**RECORDED DATA**:
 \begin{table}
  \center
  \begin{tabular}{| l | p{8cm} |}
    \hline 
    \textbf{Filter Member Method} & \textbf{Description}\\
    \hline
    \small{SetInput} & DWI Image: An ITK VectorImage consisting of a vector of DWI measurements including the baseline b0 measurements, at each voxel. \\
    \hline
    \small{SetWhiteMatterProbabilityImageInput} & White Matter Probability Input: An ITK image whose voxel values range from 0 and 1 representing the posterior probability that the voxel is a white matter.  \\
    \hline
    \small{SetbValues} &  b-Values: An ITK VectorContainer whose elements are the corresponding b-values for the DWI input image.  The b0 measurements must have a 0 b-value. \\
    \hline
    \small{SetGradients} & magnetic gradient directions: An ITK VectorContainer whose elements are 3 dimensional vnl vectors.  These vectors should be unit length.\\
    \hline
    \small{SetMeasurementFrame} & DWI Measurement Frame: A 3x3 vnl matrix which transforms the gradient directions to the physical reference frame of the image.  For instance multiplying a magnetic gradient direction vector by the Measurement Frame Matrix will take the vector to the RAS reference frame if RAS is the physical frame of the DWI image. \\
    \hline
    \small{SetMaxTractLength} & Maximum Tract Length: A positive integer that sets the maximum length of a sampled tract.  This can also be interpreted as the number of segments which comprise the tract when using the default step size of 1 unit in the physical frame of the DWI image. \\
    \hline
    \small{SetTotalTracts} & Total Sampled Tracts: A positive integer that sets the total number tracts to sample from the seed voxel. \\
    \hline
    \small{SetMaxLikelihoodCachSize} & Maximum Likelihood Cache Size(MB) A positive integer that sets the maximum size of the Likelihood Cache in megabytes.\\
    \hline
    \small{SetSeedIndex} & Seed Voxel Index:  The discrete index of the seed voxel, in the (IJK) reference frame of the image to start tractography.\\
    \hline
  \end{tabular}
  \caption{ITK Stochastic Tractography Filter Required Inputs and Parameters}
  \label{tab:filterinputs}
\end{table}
==
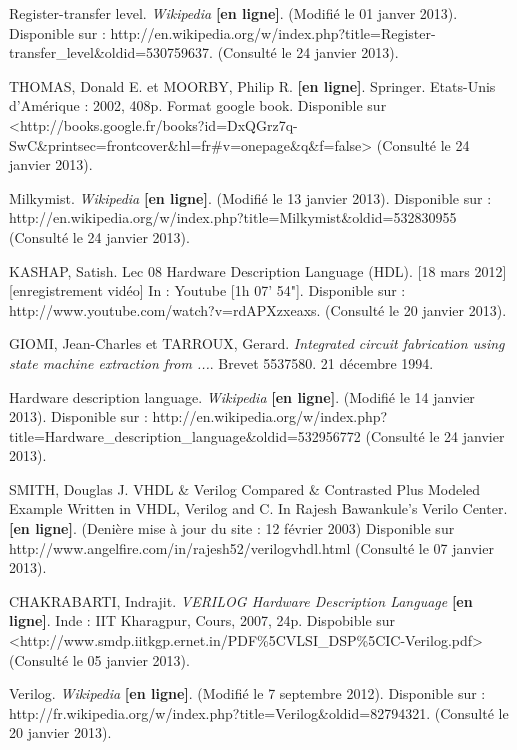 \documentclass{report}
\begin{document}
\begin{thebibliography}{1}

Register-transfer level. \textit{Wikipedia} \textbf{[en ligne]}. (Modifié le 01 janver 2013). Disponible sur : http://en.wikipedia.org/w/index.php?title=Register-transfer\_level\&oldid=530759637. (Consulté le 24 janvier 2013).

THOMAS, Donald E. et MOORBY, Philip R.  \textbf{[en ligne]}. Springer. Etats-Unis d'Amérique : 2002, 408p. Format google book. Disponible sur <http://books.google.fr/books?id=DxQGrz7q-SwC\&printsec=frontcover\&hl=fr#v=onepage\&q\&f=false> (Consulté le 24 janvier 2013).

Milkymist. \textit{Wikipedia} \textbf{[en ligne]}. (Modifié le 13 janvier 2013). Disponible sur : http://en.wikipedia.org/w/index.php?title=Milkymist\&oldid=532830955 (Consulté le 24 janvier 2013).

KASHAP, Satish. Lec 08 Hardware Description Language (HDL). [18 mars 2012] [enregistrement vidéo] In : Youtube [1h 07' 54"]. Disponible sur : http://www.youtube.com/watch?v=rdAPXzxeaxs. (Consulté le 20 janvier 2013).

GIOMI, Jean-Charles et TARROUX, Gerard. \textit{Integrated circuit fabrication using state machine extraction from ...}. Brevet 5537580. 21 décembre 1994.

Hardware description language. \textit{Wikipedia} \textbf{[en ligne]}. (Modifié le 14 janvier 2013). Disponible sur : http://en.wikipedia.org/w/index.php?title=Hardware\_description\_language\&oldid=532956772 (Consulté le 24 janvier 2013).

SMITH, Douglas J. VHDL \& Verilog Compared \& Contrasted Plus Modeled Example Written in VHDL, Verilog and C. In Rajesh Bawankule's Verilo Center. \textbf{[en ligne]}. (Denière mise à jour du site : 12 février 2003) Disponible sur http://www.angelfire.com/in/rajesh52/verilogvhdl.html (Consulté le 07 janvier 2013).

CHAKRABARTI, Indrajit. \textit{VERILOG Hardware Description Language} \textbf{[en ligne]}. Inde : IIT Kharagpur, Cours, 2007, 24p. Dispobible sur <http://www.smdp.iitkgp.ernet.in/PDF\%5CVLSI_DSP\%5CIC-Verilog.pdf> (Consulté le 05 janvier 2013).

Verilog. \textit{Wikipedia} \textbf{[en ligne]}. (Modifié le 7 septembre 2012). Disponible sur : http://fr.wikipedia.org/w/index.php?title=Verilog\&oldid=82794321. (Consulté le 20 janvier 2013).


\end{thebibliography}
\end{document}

**AIM OF THE TASK**:
Please copy every line of the records above in which "positive" appears.

**ANSWER SPACE**:
    \small{SetMaxTractLength} & Maximum Tract Length: A positive integer that sets the maximum length of a sampled tract.  This can also be interpreted as the number of segments which comprise the tract when using the default step size of 1 unit in the physical frame of the DWI image. \\
    \small{SetTotalTracts} & Total Sampled Tracts: A positive integer that sets the total number tracts to sample from the seed voxel. \\
    \small{SetMaxLikelihoodCachSize} & Maximum Likelihood Cache Size(MB) A positive integer that sets the maximum size of the Likelihood Cache in megabytes.\\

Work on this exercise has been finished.